What is expected
Of the records that follow, copy only the lines from the line containing "https://pokeapi.co/api/v2/pokemon/22/" to the line containing "Pull-to-refresh para recargar datos.", both included, exactly as written.
____ Material for this task
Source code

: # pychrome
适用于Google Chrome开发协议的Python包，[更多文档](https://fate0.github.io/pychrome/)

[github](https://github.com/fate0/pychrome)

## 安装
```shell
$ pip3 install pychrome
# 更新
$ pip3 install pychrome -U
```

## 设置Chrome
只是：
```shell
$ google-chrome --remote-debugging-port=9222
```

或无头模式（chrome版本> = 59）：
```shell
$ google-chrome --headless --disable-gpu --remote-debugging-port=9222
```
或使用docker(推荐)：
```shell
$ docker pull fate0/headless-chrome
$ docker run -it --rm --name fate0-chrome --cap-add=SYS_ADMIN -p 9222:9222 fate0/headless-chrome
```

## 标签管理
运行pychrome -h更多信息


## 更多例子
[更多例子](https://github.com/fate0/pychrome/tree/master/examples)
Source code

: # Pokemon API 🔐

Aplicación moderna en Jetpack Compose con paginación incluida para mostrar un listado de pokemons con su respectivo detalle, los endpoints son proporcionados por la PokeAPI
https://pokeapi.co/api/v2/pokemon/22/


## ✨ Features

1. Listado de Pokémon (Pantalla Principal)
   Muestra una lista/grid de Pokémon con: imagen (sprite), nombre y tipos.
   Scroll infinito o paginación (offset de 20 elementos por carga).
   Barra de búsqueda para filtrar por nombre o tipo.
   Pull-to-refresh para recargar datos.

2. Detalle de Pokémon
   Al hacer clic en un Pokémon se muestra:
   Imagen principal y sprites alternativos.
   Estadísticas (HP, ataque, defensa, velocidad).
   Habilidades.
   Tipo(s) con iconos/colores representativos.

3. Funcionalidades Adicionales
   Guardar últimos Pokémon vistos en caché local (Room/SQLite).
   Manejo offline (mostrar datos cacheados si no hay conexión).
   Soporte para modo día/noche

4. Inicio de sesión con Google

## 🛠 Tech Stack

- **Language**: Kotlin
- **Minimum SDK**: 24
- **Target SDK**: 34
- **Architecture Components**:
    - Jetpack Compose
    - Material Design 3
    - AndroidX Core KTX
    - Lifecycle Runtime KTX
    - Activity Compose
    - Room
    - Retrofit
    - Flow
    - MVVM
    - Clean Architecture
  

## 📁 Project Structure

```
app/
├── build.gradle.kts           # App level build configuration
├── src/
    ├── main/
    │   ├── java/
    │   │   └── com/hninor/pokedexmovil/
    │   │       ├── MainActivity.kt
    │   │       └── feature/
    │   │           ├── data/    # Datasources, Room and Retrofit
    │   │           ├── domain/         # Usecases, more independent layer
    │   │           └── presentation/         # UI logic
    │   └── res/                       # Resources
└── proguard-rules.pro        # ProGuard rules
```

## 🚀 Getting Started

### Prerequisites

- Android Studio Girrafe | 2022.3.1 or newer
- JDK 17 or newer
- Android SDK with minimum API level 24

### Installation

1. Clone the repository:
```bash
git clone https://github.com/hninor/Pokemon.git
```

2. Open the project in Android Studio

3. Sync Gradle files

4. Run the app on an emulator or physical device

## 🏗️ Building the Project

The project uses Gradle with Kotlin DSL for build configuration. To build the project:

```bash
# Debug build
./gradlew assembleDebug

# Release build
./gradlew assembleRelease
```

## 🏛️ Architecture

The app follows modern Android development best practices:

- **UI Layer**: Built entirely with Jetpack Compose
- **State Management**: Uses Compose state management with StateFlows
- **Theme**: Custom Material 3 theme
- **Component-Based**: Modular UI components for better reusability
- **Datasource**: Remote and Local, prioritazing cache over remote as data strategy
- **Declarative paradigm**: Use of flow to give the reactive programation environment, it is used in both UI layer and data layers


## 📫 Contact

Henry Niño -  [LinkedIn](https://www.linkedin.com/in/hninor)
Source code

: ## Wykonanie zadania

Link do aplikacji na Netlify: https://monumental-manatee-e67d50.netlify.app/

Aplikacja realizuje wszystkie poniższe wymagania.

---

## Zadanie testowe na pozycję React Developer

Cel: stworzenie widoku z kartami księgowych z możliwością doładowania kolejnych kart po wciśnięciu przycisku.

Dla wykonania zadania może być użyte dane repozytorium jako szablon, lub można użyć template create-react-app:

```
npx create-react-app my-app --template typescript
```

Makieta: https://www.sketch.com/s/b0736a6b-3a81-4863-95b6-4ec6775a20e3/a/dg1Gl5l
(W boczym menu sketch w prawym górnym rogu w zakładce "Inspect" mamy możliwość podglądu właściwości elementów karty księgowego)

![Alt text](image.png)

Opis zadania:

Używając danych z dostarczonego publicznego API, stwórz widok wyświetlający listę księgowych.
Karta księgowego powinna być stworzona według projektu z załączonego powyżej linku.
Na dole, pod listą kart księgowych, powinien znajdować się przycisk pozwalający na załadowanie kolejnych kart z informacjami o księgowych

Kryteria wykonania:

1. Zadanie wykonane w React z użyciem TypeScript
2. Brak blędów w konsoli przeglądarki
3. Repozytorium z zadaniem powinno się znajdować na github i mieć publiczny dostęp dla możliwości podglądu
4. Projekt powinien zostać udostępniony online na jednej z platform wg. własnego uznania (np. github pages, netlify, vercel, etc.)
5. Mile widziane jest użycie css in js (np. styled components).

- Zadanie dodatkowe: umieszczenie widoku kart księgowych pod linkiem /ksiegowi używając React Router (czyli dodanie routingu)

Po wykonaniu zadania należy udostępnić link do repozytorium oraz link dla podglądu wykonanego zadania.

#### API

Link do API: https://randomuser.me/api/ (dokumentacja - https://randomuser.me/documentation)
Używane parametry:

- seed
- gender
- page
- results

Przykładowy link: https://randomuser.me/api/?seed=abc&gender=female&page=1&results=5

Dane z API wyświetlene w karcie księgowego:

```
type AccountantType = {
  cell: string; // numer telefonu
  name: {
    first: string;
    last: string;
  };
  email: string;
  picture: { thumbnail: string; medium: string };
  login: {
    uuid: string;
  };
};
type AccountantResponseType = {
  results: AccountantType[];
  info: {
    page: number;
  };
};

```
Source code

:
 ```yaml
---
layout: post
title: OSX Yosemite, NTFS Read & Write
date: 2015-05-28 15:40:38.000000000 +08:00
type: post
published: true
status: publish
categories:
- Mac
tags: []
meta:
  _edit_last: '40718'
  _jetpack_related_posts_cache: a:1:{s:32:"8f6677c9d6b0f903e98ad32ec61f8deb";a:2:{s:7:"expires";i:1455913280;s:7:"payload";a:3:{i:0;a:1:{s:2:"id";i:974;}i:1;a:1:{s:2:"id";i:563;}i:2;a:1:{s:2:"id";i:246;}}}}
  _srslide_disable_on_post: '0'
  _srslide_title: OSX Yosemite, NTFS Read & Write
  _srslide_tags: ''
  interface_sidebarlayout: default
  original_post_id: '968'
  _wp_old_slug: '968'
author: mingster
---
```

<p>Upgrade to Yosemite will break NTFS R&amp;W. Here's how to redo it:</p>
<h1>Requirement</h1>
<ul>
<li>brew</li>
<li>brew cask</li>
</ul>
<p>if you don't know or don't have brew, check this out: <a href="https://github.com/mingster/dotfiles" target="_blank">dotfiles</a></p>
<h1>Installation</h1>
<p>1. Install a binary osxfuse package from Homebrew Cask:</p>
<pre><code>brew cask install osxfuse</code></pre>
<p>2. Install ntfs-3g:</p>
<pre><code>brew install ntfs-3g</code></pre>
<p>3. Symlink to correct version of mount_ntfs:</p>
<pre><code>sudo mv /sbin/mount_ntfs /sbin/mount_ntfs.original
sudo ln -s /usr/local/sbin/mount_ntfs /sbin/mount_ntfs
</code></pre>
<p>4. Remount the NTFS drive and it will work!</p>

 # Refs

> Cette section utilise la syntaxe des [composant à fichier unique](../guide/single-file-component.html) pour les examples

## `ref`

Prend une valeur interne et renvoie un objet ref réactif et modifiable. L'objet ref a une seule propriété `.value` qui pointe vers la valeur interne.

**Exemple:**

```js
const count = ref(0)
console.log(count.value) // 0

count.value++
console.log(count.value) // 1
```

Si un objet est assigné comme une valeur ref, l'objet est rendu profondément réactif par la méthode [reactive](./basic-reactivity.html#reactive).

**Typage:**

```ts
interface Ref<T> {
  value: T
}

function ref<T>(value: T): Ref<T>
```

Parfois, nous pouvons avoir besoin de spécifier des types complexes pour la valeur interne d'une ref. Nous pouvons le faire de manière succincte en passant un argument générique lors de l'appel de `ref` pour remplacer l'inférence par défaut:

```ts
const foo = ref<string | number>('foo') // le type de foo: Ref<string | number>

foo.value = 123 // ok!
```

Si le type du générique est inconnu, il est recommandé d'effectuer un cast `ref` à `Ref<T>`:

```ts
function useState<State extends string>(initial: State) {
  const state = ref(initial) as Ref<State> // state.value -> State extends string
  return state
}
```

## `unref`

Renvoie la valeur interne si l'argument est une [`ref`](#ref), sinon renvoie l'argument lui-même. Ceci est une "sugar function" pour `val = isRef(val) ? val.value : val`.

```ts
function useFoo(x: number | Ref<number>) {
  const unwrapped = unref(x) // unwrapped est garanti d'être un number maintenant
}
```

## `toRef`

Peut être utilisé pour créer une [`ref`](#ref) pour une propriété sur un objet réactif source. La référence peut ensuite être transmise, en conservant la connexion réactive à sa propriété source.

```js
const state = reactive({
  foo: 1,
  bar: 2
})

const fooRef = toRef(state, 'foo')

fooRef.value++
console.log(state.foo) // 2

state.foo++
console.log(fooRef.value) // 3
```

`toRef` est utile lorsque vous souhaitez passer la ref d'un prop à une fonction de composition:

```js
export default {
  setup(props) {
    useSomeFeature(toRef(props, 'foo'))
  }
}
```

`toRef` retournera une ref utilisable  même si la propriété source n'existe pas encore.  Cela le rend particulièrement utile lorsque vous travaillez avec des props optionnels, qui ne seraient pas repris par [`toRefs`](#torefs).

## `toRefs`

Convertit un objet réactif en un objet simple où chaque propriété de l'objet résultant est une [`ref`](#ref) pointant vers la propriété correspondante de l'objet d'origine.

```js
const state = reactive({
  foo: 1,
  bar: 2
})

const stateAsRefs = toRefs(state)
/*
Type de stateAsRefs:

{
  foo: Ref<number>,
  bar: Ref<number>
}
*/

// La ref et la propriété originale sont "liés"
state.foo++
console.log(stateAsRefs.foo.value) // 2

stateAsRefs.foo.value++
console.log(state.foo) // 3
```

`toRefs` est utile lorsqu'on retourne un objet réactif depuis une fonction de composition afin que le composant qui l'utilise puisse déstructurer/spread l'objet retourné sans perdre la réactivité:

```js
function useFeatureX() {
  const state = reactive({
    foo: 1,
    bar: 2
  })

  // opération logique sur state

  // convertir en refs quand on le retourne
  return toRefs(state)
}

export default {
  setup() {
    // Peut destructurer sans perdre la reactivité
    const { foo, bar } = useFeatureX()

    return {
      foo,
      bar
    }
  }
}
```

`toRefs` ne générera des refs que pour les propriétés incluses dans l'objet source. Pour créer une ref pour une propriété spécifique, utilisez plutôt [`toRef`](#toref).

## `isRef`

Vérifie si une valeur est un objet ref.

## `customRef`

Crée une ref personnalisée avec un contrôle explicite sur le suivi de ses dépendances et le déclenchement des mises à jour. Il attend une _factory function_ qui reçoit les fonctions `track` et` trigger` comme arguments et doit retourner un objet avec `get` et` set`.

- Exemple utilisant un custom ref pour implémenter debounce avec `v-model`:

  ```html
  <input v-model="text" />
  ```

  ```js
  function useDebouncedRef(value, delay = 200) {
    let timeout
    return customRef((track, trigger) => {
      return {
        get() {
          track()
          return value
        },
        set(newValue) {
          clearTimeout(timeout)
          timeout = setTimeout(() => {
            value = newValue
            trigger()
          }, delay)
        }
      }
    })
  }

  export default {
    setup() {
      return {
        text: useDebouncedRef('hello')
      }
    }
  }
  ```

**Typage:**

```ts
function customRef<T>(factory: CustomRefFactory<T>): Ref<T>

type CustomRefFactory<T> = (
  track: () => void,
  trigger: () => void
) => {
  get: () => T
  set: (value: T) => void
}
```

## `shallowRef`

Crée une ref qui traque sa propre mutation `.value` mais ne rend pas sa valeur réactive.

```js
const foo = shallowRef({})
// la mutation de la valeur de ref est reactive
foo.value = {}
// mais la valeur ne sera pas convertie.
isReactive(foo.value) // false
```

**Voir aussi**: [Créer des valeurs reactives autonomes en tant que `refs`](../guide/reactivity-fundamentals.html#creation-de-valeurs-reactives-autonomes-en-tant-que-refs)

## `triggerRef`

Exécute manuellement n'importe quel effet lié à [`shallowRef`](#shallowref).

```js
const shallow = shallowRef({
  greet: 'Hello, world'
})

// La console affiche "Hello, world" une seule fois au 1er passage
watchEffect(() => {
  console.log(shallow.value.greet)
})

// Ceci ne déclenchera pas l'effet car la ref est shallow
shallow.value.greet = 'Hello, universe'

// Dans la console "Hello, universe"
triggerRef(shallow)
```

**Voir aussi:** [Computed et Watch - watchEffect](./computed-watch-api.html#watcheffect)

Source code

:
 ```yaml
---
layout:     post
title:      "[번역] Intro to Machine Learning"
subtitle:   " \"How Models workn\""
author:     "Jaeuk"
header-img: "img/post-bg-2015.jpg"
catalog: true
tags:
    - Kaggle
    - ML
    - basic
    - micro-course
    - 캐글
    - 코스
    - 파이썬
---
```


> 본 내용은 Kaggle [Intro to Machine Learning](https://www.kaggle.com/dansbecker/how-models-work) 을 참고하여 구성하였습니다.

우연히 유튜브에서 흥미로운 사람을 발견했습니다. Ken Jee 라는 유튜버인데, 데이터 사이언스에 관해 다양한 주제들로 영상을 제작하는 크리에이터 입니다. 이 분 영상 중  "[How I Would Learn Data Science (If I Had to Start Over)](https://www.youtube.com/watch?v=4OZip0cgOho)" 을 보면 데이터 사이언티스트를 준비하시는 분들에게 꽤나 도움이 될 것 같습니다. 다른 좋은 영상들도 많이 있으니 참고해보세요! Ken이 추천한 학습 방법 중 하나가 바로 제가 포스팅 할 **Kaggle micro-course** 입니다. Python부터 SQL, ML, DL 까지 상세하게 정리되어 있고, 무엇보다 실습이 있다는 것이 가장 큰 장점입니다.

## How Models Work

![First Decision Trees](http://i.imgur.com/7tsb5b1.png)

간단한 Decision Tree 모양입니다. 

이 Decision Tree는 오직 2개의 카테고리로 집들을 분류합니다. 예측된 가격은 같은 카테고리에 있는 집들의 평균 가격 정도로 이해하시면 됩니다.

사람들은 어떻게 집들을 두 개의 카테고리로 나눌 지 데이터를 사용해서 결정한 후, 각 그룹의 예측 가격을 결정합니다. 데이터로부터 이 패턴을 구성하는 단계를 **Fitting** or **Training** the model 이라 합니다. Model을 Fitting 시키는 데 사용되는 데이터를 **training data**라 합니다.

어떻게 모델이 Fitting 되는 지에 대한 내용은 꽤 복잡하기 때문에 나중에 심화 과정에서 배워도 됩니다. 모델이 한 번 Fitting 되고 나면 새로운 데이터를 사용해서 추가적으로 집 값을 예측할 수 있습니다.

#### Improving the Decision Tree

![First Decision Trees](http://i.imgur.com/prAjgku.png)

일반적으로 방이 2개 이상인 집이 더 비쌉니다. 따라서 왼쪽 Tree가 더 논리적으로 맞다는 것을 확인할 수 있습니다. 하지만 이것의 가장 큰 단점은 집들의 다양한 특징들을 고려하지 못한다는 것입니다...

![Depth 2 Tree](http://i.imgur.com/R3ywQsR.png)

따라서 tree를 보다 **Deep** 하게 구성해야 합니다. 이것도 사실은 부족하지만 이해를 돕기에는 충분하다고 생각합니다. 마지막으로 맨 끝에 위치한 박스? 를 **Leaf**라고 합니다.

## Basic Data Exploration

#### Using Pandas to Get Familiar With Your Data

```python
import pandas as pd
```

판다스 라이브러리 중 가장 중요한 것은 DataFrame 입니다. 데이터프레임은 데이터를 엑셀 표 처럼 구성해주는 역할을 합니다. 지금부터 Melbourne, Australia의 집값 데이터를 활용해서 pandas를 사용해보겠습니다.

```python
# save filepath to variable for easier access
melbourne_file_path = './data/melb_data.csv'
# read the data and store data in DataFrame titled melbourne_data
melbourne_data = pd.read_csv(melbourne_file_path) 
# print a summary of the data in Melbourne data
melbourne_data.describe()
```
________
Response area
https://pokeapi.co/api/v2/pokemon/22/


## ✨ Features

1. Listado de Pokémon (Pantalla Principal)
   Muestra una lista/grid de Pokémon con: imagen (sprite), nombre y tipos.
   Scroll infinito o paginación (offset de 20 elementos por carga).
   Barra de búsqueda para filtrar por nombre o tipo.
   Pull-to-refresh para recargar datos.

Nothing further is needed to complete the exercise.